Piante alpine a rischio di estinzione per la scomparsa dei ghiacciai: anche l'Insubria nello studio di Stanford

15 Febbraio 2021
piante alpine

Secondo un nuovo studio della Stanford University - con un contributo dell’Univesrità dell’Insubria - quasi un quarto delle piante alpine italiane sono minacciate dal ritiro dei ghiacciai. Le previsioni dicono che i ghiacciai di tutto il mondo scompariranno entro il prossimo decennio e le conseguenze per le piante, gli animali e le società che li circondano sono ancora incerte. Combinando documenti storici, indagini attuali e modelli computazionali, i risultati dei ricercatori possono aiutare a guidare gli sforzi per la conservazione della natura.

Lo studio, intitolato «The consequences of glacier retreat are uneven between plant species» e pubblicato su «Frontiers in ecology and evolution», è firmato da: Gianalberto Losapio (Department of Biology della Stanford University), Bruno Cerabolini (Dipartimento di Biotecnologie e scienze della vita dell’Università dell’Insubria), Chiara Maffioletti, Duccio Tampucci e Marco Caccianiga (Dipartimento di bioscienze dell’università di Milano) e Mauro Gobbi (MUSE – Museo delle scienze di Trento)

«I nostri risultati indicano che, una volta spariti i ghiacciai, la diversità delle piante alla fine diminuirà e fino al 22% delle specie che abbiamo analizzato potrebbe scomparire localmente o addirittura estinguersi una volta che i ghiacciai se ne saranno andati completamente», afferma l'autore principale Gianalberto Losapio – . Abbiamo dimostrato che non tutte le specie sono uguali nell’affrontare il riscaldamento globale e che ci saranno alcune che beneficeranno del riscaldamento globale, i cosiddetti vincitori, mentre i perdenti ne soffriranno».

Quando i ghiacciai si ritirano, espongono nuovi terreni disponibili per la crescita delle piante, ma questo comporta anche un cambiamento nella disponibilità di spazio e nella diversità di tutti gli ecosistemi collegati. Losapio ei suoi collaboratori hanno utilizzato i documenti geologici per ricostruire le posizioni di quattro ghiacciai nelle Alpi italiane, consentendo loro di approssimare l'età delle comunità a valle.

Combinando queste informazioni con la loro indagine contemporanea su 117 specie di piante e analisi delle condizioni ambientali locali, hanno utilizzato modelli computazionali per calcolare come è cambiata la distribuzione delle piante negli ultimi cinque millenni. Con questi modelli hanno previsto anche gli effetti del futuro ritiro dei ghiacciai.

I loro risultati hanno indicato cambiamenti nelle interazioni all'interno delle comunità vegetali, con specie competitive che diventano più prevalenti a lungo termine. Al contrario, le popolazioni di alcune specie cooperative, come l'Artemisia genipi, sebbene siano le prime a colonizzare i terreni liberati, diminuirebbero entro soli 100 anni.

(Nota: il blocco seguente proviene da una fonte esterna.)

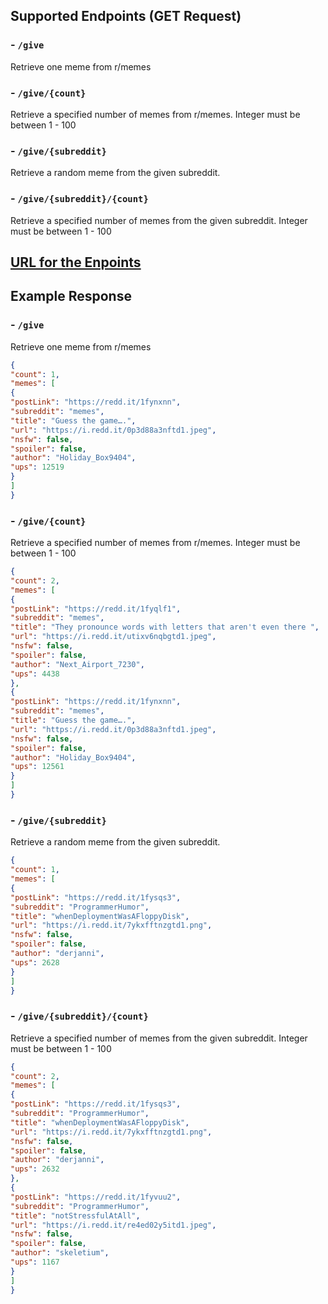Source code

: 
## Supported Endpoints (GET Request)

### - `/give`
Retrieve one meme from r/memes

### - `/give/{count}`
Retrieve a specified number of memes from r/memes. Integer must be between 1 - 100

### - `/give/{subreddit}`
Retrieve a random meme from the given subreddit.

### - `/give/{subreddit}/{count}`
Retrieve a specified number of memes  from the given subreddit.  Integer must be between 1 - 100


## [URL for the Enpoints](https://memesapi.vercel.app/) 



## Example Response 
### - `/give`
Retrieve one meme from r/memes
```json
{
"count": 1,
"memes": [
{
"postLink": "https://redd.it/1fynxnn",
"subreddit": "memes",
"title": "Guess the game….",
"url": "https://i.redd.it/0p3d88a3nftd1.jpeg",
"nsfw": false,
"spoiler": false,
"author": "Holiday_Box9404",
"ups": 12519
}
]
}
```

### - `/give/{count}`
Retrieve a specified number of memes from r/memes. Integer must be between 1 - 100

```json
{
"count": 2,
"memes": [
{
"postLink": "https://redd.it/1fyqlf1",
"subreddit": "memes",
"title": "They pronounce words with letters that aren't even there ",
"url": "https://i.redd.it/utixv6nqbgtd1.jpeg",
"nsfw": false,
"spoiler": false,
"author": "Next_Airport_7230",
"ups": 4438
},
{
"postLink": "https://redd.it/1fynxnn",
"subreddit": "memes",
"title": "Guess the game….",
"url": "https://i.redd.it/0p3d88a3nftd1.jpeg",
"nsfw": false,
"spoiler": false,
"author": "Holiday_Box9404",
"ups": 12561
}
]
}
```

### - `/give/{subreddit}`
Retrieve a random meme from the given subreddit.

```json
{
"count": 1,
"memes": [
{
"postLink": "https://redd.it/1fysqs3",
"subreddit": "ProgrammerHumor",
"title": "whenDeploymentWasAFloppyDisk",
"url": "https://i.redd.it/7ykxfftnzgtd1.png",
"nsfw": false,
"spoiler": false,
"author": "derjanni",
"ups": 2628
}
]
}
```


### - `/give/{subreddit}/{count}`
Retrieve a specified number of memes  from the given subreddit.  Integer must be between 1 - 100


```json
{
"count": 2,
"memes": [
{
"postLink": "https://redd.it/1fysqs3",
"subreddit": "ProgrammerHumor",
"title": "whenDeploymentWasAFloppyDisk",
"url": "https://i.redd.it/7ykxfftnzgtd1.png",
"nsfw": false,
"spoiler": false,
"author": "derjanni",
"ups": 2632
},
{
"postLink": "https://redd.it/1fyvuu2",
"subreddit": "ProgrammerHumor",
"title": "notStressfulAtAll",
"url": "https://i.redd.it/re4ed02y5itd1.jpeg",
"nsfw": false,
"spoiler": false,
"author": "skeletium",
"ups": 1167
}
]
}
```
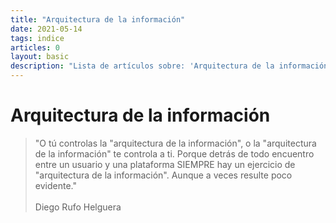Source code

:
 ```yaml
---
title: "Arquitectura de la información"
date: 2021-05-14
tags: indice
articles: 0
layout: basic
description: "Lista de artículos sobre: 'Arquitectura de la información'."
---
```


# Arquitectura de la información

> "O tú controlas la "arquitectura de la información", o la "arquitectura de la información" te controla a ti. Porque detrás de todo encuentro entre un usuario y una plataforma SIEMPRE hay un ejercicio de "arquitectura de la información". Aunque a veces resulte poco evidente."\
>\
> Diego Rufo Helguera
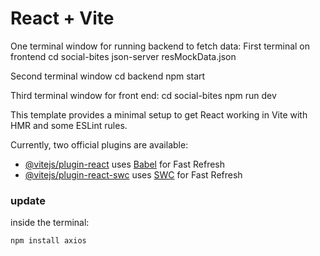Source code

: # React + Vite

One terminal window for running backend to fetch data:
First terminal on frontend
cd social-bites
json-server resMockData.json

Second terminal window
cd backend
npm start

Third terminal window for front end:
cd social-bites
npm run dev

This template provides a minimal setup to get React working in Vite with HMR and some ESLint rules.

Currently, two official plugins are available:

- [@vitejs/plugin-react](https://github.com/vitejs/vite-plugin-react/blob/main/packages/plugin-react/README.md) uses [Babel](https://babeljs.io/) for Fast Refresh
- [@vitejs/plugin-react-swc](https://github.com/vitejs/vite-plugin-react-swc) uses [SWC](https://swc.rs/) for Fast Refresh

### update

inside the terminal:

```
npm install axios
```
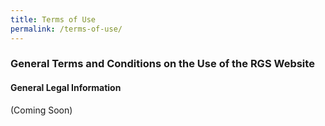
```yaml
---
title: Terms of Use
permalink: /terms-of-use/
---
```

### **General Terms and Conditions on the Use of the RGS  Website**

#### **General Legal Information**

(Coming Soon)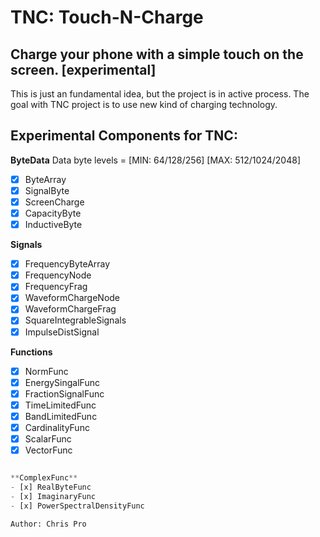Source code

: # TNC: Touch-N-Charge
## Charge your phone  with a simple touch on the screen. [experimental]

This is just an fundamental idea, but the project is in active process.
The goal with TNC project is to use new kind of charging technology.



## Experimental Components for TNC:


**ByteData**
Data byte levels = [MIN: 64/128/256] [MAX: 512/1024/2048]
- [x] ByteArray 
- [x] SignalByte 
- [x] ScreenCharge 
- [x] CapacityByte
- [x] InductiveByte

**Signals** 
- [x] FrequencyByteArray
- [x] FrequencyNode
- [x] FrequencyFrag
- [x] WaveformChargeNode
- [x] WaveformChargeFrag
- [x] SquareIntegrableSignals
- [x] ImpulseDistSignal

**Functions**
- [x] NormFunc
- [x] EnergySingalFunc
- [x] FractionSignalFunc
- [x] TimeLimitedFunc
- [x] BandLimitedFunc
- [x] CardinalityFunc
- [x] ScalarFunc
- [x] VectorFunc

```javascript

**ComplexFunc**
- [x] RealByteFunc
- [x] ImaginaryFunc
- [x] PowerSpectralDensityFunc

```

`Author: Chris Pro`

Sebbene ci sia una certa incertezza nelle date calcolate per le comunità più vecchie, i ricercatori hanno ottenuto stime simili utilizzando anche metodi alternativi. Le indagini inoltre non esplorano il ruolo che potrebbe avere l'evoluzione, dato che è possibile che alcune specie si siano già adattate in passato a condizioni mutevoli. Ma il tasso senza precedenti dell'attuale ritirata dei ghiacciai rende improbabile che ora ci sia tempo per tali adattamenti.

Questo studio contribuisce alla Convenzione delle Nazioni Unite sulla Diversità Biologica e al Piano strategico delle Nazioni Unite per la Biodiversità 2011-2020. Questi obiettivi si concentrano sulla comprensione dei meccanismi di perdita di biodiversità e sull'aumento della conservazione e della gestione sostenibile delle specie e degli ecosistemi minacciati.

«Le piante sono i produttori primari alla base delle reti trofiche che sostengono le nostre vite e le nostre economie, e la biodiversità è la chiave per mantenere gli ecosistemi sani, la biodiversità rappresenta anche un valore culturale inestimabile che deve essere adeguatamente supportato – spiega ancora Losapio –. Il nostro studio, con i suoi risultati e l'approccio innovativo, può aiutare i conservazionisti, i gestori di parchi naturali e i professionisti a mitigare e anticipare le conseguenze dell'impatto antropogenico sugli ecosistemi della Terra».